Authored by lebedev.ri on Feb 3 2019, 2:40 AM.

Details

Summary

D57000 / PR37698 added support for measuring of the inverse throughput.
But the support for the analysis was not added.
This attempts to fix that. (analysis done o bdver2 / piledriver)

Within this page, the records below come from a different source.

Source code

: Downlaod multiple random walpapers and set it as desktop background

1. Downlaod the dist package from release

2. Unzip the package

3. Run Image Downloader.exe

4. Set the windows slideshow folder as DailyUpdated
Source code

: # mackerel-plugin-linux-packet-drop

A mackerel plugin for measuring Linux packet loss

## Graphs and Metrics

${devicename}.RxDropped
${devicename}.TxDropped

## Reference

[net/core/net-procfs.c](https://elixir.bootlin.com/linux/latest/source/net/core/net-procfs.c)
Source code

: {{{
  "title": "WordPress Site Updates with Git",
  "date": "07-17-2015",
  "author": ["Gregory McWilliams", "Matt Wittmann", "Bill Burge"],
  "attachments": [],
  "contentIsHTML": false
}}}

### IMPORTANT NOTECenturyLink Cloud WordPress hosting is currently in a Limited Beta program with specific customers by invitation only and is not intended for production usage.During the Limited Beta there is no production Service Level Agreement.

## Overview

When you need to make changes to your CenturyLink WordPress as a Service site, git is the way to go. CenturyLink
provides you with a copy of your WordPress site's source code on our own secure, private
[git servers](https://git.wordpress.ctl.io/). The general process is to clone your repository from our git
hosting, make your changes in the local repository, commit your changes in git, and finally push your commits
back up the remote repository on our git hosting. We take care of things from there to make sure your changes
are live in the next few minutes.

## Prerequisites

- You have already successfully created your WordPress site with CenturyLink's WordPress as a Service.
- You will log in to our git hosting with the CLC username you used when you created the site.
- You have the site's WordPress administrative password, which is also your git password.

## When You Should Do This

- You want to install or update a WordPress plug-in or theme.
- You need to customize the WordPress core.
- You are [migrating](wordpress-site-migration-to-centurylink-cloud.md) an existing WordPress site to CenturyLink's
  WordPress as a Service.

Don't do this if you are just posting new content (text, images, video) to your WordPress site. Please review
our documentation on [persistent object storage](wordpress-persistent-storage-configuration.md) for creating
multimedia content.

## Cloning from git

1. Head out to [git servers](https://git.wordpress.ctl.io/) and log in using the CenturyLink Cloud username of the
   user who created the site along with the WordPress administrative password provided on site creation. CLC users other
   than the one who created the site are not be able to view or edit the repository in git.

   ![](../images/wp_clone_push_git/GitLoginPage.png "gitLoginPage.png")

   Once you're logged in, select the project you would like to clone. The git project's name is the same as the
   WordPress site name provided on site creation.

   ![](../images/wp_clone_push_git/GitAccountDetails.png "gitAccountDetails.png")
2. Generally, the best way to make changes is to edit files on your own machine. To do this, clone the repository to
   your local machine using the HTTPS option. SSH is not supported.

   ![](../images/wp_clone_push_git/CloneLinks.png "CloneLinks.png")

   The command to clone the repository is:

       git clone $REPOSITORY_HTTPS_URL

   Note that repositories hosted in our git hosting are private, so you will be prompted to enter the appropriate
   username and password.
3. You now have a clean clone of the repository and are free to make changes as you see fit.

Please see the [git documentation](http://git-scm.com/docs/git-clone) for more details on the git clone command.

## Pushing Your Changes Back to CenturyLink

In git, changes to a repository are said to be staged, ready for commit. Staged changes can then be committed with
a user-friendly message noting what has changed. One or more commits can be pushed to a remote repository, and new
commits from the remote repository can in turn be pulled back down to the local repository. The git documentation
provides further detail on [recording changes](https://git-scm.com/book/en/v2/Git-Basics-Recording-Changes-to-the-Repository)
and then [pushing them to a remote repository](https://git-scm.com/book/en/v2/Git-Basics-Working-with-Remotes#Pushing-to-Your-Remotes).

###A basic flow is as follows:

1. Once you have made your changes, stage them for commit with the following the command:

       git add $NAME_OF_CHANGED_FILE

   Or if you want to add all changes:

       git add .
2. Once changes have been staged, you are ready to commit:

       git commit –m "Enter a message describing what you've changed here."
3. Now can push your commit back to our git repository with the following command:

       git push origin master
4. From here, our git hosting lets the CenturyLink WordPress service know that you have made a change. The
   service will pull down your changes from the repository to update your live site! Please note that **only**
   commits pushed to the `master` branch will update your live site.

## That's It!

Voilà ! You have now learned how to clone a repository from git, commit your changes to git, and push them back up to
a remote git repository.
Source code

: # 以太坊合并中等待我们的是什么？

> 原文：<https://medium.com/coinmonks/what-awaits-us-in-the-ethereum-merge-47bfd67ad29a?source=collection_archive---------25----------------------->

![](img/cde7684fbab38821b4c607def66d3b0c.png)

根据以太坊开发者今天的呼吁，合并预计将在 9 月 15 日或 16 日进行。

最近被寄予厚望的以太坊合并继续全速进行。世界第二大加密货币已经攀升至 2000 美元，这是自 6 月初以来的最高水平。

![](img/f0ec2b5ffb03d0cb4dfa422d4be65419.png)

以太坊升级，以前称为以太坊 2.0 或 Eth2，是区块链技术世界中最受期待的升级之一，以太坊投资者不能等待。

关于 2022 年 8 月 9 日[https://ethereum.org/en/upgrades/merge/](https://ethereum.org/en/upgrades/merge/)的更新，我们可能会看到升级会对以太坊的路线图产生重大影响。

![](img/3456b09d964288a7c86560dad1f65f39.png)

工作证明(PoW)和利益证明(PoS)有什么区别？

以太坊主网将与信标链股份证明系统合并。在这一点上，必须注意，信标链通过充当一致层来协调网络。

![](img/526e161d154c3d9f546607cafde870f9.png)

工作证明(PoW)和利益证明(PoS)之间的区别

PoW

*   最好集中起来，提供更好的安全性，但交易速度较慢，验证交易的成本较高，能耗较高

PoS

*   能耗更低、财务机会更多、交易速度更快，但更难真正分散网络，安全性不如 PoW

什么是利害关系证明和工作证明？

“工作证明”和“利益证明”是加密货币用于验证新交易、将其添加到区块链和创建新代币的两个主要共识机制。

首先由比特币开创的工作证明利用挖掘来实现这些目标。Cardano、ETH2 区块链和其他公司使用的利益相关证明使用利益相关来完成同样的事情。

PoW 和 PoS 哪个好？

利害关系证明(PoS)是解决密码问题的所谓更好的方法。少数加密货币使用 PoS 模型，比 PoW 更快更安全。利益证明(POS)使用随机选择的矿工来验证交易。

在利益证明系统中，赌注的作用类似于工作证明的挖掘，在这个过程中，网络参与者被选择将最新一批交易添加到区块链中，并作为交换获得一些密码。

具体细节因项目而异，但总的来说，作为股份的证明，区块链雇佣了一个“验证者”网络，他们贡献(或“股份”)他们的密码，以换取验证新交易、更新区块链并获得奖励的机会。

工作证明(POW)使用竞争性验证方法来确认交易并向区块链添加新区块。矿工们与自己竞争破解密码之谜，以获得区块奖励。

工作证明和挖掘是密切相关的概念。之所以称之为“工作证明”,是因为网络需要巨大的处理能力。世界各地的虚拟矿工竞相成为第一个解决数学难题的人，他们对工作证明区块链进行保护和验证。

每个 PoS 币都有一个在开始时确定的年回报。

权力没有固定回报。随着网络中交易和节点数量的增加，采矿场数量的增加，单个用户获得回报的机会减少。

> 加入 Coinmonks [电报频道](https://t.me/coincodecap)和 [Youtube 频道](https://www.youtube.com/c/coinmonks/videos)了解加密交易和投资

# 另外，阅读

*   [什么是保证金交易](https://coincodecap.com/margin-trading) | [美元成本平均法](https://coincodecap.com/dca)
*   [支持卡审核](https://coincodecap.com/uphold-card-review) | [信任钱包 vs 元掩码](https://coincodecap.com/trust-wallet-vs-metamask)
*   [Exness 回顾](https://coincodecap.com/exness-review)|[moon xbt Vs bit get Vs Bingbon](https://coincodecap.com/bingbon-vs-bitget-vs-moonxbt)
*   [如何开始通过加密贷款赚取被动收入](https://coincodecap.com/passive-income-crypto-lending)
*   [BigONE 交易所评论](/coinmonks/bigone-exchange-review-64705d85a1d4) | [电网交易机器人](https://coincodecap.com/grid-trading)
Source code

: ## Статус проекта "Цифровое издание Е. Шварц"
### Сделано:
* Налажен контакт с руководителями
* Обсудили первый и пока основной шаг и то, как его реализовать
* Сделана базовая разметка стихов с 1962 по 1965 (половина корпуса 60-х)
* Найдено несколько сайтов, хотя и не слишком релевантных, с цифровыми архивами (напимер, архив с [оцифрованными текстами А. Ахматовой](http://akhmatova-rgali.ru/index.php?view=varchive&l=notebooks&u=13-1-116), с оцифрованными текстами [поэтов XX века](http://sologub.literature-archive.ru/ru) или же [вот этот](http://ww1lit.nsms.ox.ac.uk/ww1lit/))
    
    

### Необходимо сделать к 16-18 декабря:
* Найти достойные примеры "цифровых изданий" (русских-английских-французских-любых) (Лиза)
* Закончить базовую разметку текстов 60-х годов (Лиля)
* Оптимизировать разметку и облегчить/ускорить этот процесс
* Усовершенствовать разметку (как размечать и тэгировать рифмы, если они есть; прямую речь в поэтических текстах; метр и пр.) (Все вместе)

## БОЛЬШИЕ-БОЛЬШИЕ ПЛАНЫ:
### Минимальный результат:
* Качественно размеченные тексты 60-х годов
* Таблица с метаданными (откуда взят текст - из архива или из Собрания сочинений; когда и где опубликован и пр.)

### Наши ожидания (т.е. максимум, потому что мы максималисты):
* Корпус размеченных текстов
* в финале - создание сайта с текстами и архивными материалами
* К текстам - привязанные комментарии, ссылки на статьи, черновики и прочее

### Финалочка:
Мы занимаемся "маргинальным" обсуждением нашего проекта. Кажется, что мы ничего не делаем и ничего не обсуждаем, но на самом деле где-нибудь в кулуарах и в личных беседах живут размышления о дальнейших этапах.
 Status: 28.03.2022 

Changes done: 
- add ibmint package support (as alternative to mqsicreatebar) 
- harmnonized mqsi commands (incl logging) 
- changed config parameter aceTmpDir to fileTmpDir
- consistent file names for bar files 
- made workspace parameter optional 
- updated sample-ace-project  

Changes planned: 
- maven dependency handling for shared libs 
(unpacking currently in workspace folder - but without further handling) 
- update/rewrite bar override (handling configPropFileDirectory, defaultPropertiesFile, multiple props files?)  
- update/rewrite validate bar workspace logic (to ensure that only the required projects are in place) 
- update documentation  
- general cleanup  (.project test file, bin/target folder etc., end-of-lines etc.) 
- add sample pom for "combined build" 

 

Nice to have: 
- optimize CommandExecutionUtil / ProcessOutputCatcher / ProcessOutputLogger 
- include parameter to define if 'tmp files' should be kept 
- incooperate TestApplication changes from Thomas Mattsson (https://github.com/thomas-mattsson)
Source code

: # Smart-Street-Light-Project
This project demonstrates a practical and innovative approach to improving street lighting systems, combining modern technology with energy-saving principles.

First, small-scale experiment:

$ ./bin/llvm-exegesis -num-repetitions=10000 -mode=inverse_throughput -opcode-name=BSF64rr
Check generated assembly with: /usr/bin/objdump -d /tmp/snippet-d0acdd.o
---
mode:            inverse_throughput
key:             
  instructions:    
    - 'BSF64rr RAX RDX'
  config:          ''
  register_initial_values: 
    - 'RDX=0x0'
cpu_name:        bdver2
llvm_triple:     x86_64-unknown-linux-gnu
num_repetitions: 10000
measurements:    
  - { key: inverse_throughput, value: 3.0278, per_snippet_value: 3.0278 }
error:           ''
info:            instruction has no tied variables picking Uses different from defs
assembled_snippet: 48BA0000000000000000480FBCC2480FBCC2480FBCC2480FBCC2480FBCC2480FBCC2480FBCC2480FBCC2480FBCC2480FBCC2480FBCC2480FBCC2480FBCC2480FBCC2480FBCC2480FBCC2C3
...

If we plug bsfq %r12, %r10 into llvm-mca:
https://godbolt.org/z/ZtOyhJ

Dispatch Width:    4
uOps Per Cycle:    3.00
IPC:               0.50
Block RThroughput: 2.0

So RThroughput mismatch exists.

Now, let's upscale and analyse:


$ ./bin/llvm-exegesis -mode=analysis -analysis-epsilon=1.0 -benchmarks-file=/tmp/benchmarks-inverse_throughput.yaml -analysis-inconsistencies-output-file=/tmp/clusters.html:


And if we now look at https://www.agner.org/optimize/instruction_tables.pdf,
Reciprocal throughput for BSF r,r is listed as 3.
Yay?

Diff Detail

Repository
rL LLVM

Event Timeline

lebedev.ri created this revision.Feb 3 2019, 2:40 AM
courbet accepted this revision.Feb 4 2019, 12:20 AM

Thanks for working on this Roman !

Yay?

Indeed :)

I've had a look a the analysis file, there a bunch of other interesting ones, e.g. BT, BTC, CRC32, DPPD

We seem to be doing a bad job on X87, but that does not surprise me too much :(

This revision is now accepted and ready to land.Feb 4 2019, 12:20 AM
lebedev.ri marked an inline comment as done.Feb 4 2019, 12:25 AM

Thanks for working on this Roman !

Yay?

Indeed :)

Thank you for the review :)

I've had a look a the analysis file, there a bunch of other interesting ones, e.g. BT, BTC, CRC32, DPPD

We seem to be doing a bad job on X87, but that does not surprise me too much :(

tools/llvm-exegesis/lib/Analysis.cpp
515

@courbet one point of note here. Is min() the correct pick?
It does not seem to matter though, and is what is done in https://reviews.llvm.org/D57000#change-FpxQcgWblhyw

case InstructionBenchmark::InverseThroughput:
  Result = {BenchmarkMeasure::Create("inverse_throughput", MinValue)};
This revision was automatically updated to reflect the committed changes.